◆ TASK REQUIREMENTS ◆
Repeat every entry word for word. Images do not belong in the copy.

Collected data:
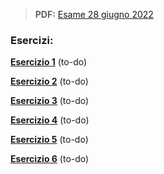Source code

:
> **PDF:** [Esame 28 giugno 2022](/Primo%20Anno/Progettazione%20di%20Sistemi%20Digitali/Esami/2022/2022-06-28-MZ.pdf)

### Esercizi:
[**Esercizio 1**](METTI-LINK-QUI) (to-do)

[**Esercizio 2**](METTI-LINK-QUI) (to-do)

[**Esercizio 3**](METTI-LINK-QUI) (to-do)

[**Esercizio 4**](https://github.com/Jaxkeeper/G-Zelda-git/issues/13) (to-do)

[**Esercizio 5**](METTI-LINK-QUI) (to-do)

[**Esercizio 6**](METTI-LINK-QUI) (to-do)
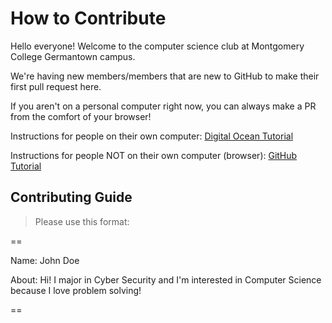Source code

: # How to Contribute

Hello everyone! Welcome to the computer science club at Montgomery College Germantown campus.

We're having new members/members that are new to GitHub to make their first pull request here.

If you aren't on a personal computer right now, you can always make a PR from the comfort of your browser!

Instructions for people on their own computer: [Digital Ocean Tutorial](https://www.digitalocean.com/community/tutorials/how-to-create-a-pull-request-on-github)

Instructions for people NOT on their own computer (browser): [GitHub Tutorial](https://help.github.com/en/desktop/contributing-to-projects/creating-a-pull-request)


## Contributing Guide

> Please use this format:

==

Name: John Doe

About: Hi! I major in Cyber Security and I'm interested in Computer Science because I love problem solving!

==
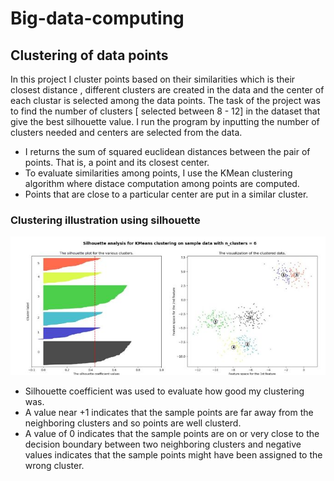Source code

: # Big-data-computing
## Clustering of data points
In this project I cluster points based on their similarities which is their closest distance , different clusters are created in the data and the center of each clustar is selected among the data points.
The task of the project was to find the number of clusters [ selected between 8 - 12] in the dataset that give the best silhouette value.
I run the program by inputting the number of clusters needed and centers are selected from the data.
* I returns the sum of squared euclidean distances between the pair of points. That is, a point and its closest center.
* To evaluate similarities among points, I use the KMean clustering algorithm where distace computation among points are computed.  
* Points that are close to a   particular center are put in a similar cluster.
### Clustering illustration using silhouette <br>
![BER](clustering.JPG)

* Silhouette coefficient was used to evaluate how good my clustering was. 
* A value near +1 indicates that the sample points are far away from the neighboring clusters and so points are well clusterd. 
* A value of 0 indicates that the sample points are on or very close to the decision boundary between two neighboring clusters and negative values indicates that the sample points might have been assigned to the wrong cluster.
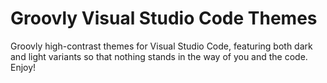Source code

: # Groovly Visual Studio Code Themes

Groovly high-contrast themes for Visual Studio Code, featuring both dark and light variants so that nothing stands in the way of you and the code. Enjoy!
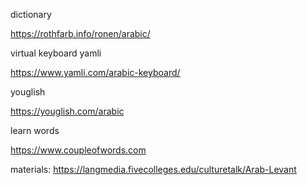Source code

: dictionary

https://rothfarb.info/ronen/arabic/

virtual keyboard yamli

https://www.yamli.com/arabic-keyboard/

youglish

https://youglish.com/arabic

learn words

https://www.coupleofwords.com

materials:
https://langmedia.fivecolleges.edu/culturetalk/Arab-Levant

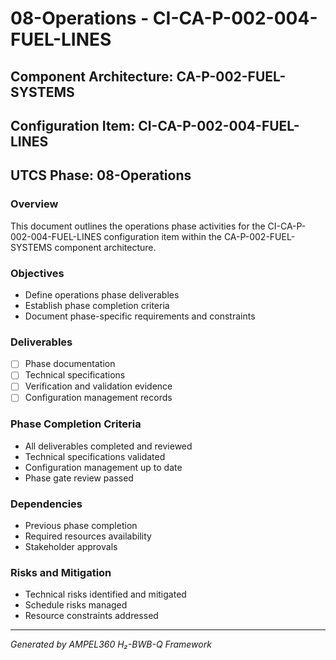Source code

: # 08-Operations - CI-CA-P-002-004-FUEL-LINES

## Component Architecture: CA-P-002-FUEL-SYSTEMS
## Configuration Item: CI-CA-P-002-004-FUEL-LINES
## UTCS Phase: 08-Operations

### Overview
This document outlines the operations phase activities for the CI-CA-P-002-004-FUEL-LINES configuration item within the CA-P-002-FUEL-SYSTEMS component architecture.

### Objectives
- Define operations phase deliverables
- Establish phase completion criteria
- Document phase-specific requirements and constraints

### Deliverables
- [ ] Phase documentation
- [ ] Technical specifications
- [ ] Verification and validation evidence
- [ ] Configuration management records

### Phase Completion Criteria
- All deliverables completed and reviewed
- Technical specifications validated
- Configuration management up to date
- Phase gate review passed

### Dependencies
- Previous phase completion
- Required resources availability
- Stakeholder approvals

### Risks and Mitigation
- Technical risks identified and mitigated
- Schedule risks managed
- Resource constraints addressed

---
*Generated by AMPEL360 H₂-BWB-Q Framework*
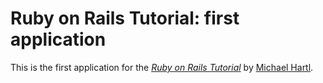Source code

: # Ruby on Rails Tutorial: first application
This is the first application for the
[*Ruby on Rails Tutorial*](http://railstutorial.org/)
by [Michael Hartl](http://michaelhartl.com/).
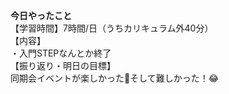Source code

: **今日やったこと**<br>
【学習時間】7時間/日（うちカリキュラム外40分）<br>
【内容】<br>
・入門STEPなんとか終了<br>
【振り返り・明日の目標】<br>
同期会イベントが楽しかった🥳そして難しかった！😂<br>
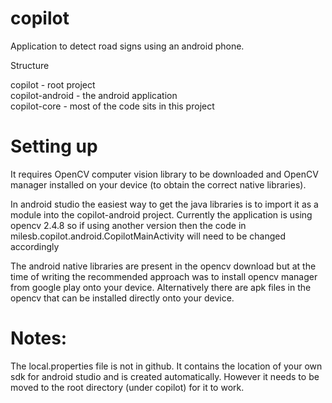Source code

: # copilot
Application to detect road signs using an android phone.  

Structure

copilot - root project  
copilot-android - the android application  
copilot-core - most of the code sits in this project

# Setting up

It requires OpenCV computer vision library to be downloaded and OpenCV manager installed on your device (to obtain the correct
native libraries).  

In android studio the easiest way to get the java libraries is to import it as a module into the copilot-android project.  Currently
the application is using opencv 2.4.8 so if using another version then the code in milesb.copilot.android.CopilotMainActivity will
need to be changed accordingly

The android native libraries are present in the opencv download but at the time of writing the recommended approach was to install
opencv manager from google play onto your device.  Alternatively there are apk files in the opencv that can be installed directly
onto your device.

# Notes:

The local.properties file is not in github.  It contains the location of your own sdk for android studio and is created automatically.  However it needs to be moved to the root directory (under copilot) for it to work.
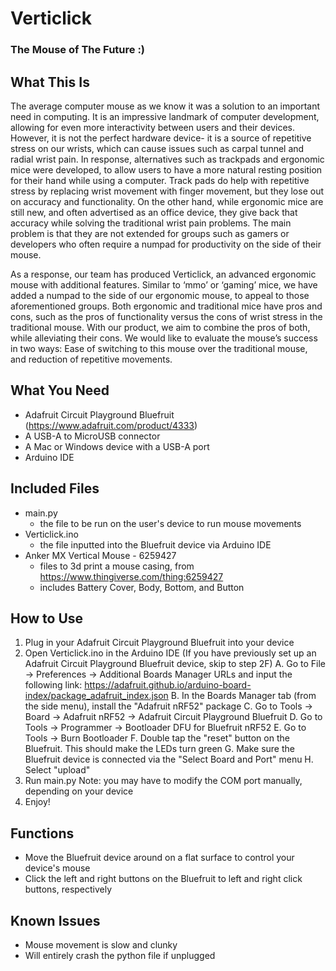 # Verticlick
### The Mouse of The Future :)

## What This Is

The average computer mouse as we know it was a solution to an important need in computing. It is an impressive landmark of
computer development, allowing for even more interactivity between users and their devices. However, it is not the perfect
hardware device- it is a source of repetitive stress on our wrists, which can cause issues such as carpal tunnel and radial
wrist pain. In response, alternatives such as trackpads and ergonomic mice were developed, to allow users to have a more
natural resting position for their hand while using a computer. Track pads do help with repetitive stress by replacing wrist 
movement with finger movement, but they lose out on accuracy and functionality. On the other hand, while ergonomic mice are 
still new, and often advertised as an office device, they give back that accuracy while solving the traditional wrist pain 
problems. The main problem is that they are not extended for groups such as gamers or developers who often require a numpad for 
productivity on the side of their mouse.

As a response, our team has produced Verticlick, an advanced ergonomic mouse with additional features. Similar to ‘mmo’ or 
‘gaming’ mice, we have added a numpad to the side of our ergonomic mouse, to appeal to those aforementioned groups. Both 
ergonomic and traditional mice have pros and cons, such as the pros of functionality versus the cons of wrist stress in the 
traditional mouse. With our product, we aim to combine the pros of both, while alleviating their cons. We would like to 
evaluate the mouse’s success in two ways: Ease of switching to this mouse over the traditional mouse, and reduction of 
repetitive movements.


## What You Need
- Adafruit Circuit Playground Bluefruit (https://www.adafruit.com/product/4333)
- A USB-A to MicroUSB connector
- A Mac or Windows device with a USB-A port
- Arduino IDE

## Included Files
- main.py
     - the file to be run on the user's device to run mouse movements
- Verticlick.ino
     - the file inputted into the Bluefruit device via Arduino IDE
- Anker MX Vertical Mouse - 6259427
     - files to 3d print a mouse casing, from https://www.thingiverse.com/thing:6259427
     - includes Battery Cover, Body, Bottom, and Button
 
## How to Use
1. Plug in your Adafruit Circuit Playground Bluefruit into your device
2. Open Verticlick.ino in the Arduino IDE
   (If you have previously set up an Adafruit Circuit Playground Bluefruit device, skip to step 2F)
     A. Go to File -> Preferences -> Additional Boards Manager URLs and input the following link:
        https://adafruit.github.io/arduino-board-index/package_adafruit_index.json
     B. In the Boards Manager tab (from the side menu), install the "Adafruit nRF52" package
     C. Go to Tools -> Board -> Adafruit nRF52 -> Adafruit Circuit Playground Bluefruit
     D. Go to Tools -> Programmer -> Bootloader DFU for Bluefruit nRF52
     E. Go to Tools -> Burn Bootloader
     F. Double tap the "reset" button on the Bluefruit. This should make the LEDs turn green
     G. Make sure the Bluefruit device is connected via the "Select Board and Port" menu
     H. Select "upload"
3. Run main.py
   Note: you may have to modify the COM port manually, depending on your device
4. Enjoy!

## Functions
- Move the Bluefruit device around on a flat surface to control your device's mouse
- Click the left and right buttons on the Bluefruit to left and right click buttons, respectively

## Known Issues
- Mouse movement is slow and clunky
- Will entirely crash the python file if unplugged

◆ OUTPUT BELOW ◆
Source code

:
> **PDF:** [Esame 28 giugno 2022](/Primo%20Anno/Progettazione%20di%20Sistemi%20Digitali/Esami/2022/2022-06-28-MZ.pdf)

### Esercizi:
[**Esercizio 1**](METTI-LINK-QUI) (to-do)

[**Esercizio 2**](METTI-LINK-QUI) (to-do)

[**Esercizio 3**](METTI-LINK-QUI) (to-do)

[**Esercizio 4**](https://github.com/Jaxkeeper/G-Zelda-git/issues/13) (to-do)

[**Esercizio 5**](METTI-LINK-QUI) (to-do)

[**Esercizio 6**](METTI-LINK-QUI) (to-do)
Source code

: # How to Contribute

Hello everyone! Welcome to the computer science club at Montgomery College Germantown campus.

We're having new members/members that are new to GitHub to make their first pull request here.

If you aren't on a personal computer right now, you can always make a PR from the comfort of your browser!

Instructions for people on their own computer: [Digital Ocean Tutorial](https://www.digitalocean.com/community/tutorials/how-to-create-a-pull-request-on-github)

Instructions for people NOT on their own computer (browser): [GitHub Tutorial](https://help.github.com/en/desktop/contributing-to-projects/creating-a-pull-request)


## Contributing Guide

> Please use this format:

==

Name: John Doe

About: Hi! I major in Cyber Security and I'm interested in Computer Science because I love problem solving!

==
Source code

: # Big-data-computing
## Clustering of data points
In this project I cluster points based on their similarities which is their closest distance , different clusters are created in the data and the center of each clustar is selected among the data points.
The task of the project was to find the number of clusters [ selected between 8 - 12] in the dataset that give the best silhouette value.
I run the program by inputting the number of clusters needed and centers are selected from the data.
* I returns the sum of squared euclidean distances between the pair of points. That is, a point and its closest center.
* To evaluate similarities among points, I use the KMean clustering algorithm where distace computation among points are computed.  
* Points that are close to a   particular center are put in a similar cluster.
### Clustering illustration using silhouette <br>
![BER](clustering.JPG)

* Silhouette coefficient was used to evaluate how good my clustering was. 
* A value near +1 indicates that the sample points are far away from the neighboring clusters and so points are well clusterd. 
* A value of 0 indicates that the sample points are on or very close to the decision boundary between two neighboring clusters and negative values indicates that the sample points might have been assigned to the wrong cluster.
Source code

: # Groovly Visual Studio Code Themes

Groovly high-contrast themes for Visual Studio Code, featuring both dark and light variants so that nothing stands in the way of you and the code. Enjoy!
Source code

: dictionary

https://rothfarb.info/ronen/arabic/

virtual keyboard yamli

https://www.yamli.com/arabic-keyboard/

youglish

https://youglish.com/arabic

learn words

https://www.coupleofwords.com

materials:
https://langmedia.fivecolleges.edu/culturetalk/Arab-Levant

Source code

: # 08-Operations - CI-CA-P-002-004-FUEL-LINES

## Component Architecture: CA-P-002-FUEL-SYSTEMS
## Configuration Item: CI-CA-P-002-004-FUEL-LINES
## UTCS Phase: 08-Operations

### Overview
This document outlines the operations phase activities for the CI-CA-P-002-004-FUEL-LINES configuration item within the CA-P-002-FUEL-SYSTEMS component architecture.

### Objectives
- Define operations phase deliverables
- Establish phase completion criteria
- Document phase-specific requirements and constraints

### Deliverables
- [ ] Phase documentation
- [ ] Technical specifications
- [ ] Verification and validation evidence
- [ ] Configuration management records

### Phase Completion Criteria
- All deliverables completed and reviewed
- Technical specifications validated
- Configuration management up to date
- Phase gate review passed

### Dependencies
- Previous phase completion
- Required resources availability
- Stakeholder approvals

### Risks and Mitigation
- Technical risks identified and mitigated
- Schedule risks managed
- Resource constraints addressed

---
*Generated by AMPEL360 H₂-BWB-Q Framework*
Source code

: # Ruby on Rails Tutorial: first application
This is the first application for the
[*Ruby on Rails Tutorial*](http://railstutorial.org/)
by [Michael Hartl](http://michaelhartl.com/).
Source code

: **今日やったこと**<br>
【学習時間】7時間/日（うちカリキュラム外40分）<br>
【内容】<br>
・入門STEPなんとか終了<br>
【振り返り・明日の目標】<br>
同期会イベントが楽しかった🥳そして難しかった！😂<br>
Source code

: # copilot
Application to detect road signs using an android phone.  

Structure

copilot - root project  
copilot-android - the android application  
copilot-core - most of the code sits in this project

# Setting up

It requires OpenCV computer vision library to be downloaded and OpenCV manager installed on your device (to obtain the correct
native libraries).  

In android studio the easiest way to get the java libraries is to import it as a module into the copilot-android project.  Currently
the application is using opencv 2.4.8 so if using another version then the code in milesb.copilot.android.CopilotMainActivity will
need to be changed accordingly

The android native libraries are present in the opencv download but at the time of writing the recommended approach was to install
opencv manager from google play onto your device.  Alternatively there are apk files in the opencv that can be installed directly
onto your device.

# Notes:

The local.properties file is not in github.  It contains the location of your own sdk for android studio and is created automatically.  However it needs to be moved to the root directory (under copilot) for it to work.
 # Verticlick
### The Mouse of The Future :)

## What This Is

The average computer mouse as we know it was a solution to an important need in computing. It is an impressive landmark of
computer development, allowing for even more interactivity between users and their devices. However, it is not the perfect
hardware device- it is a source of repetitive stress on our wrists, which can cause issues such as carpal tunnel and radial
wrist pain. In response, alternatives such as trackpads and ergonomic mice were developed, to allow users to have a more
natural resting position for their hand while using a computer. Track pads do help with repetitive stress by replacing wrist 
movement with finger movement, but they lose out on accuracy and functionality. On the other hand, while ergonomic mice are 
still new, and often advertised as an office device, they give back that accuracy while solving the traditional wrist pain 
problems. The main problem is that they are not extended for groups such as gamers or developers who often require a numpad for 
productivity on the side of their mouse.

As a response, our team has produced Verticlick, an advanced ergonomic mouse with additional features. Similar to ‘mmo’ or 
‘gaming’ mice, we have added a numpad to the side of our ergonomic mouse, to appeal to those aforementioned groups. Both 
ergonomic and traditional mice have pros and cons, such as the pros of functionality versus the cons of wrist stress in the 
traditional mouse. With our product, we aim to combine the pros of both, while alleviating their cons. We would like to 
evaluate the mouse’s success in two ways: Ease of switching to this mouse over the traditional mouse, and reduction of 
repetitive movements.


## What You Need
- Adafruit Circuit Playground Bluefruit (https://www.adafruit.com/product/4333)
- A USB-A to MicroUSB connector
- A Mac or Windows device with a USB-A port
- Arduino IDE

## Included Files
- main.py
     - the file to be run on the user's device to run mouse movements
- Verticlick.ino
     - the file inputted into the Bluefruit device via Arduino IDE
- Anker MX Vertical Mouse - 6259427
     - files to 3d print a mouse casing, from https://www.thingiverse.com/thing:6259427
     - includes Battery Cover, Body, Bottom, and Button
 
## How to Use
1. Plug in your Adafruit Circuit Playground Bluefruit into your device
2. Open Verticlick.ino in the Arduino IDE
   (If you have previously set up an Adafruit Circuit Playground Bluefruit device, skip to step 2F)
     A. Go to File -> Preferences -> Additional Boards Manager URLs and input the following link:
        https://adafruit.github.io/arduino-board-index/package_adafruit_index.json
     B. In the Boards Manager tab (from the side menu), install the "Adafruit nRF52" package
     C. Go to Tools -> Board -> Adafruit nRF52 -> Adafruit Circuit Playground Bluefruit
     D. Go to Tools -> Programmer -> Bootloader DFU for Bluefruit nRF52
     E. Go to Tools -> Burn Bootloader
     F. Double tap the "reset" button on the Bluefruit. This should make the LEDs turn green
     G. Make sure the Bluefruit device is connected via the "Select Board and Port" menu
     H. Select "upload"
3. Run main.py
   Note: you may have to modify the COM port manually, depending on your device
4. Enjoy!

## Functions
- Move the Bluefruit device around on a flat surface to control your device's mouse
- Click the left and right buttons on the Bluefruit to left and right click buttons, respectively

## Known Issues
- Mouse movement is slow and clunky
- Will entirely crash the python file if unplugged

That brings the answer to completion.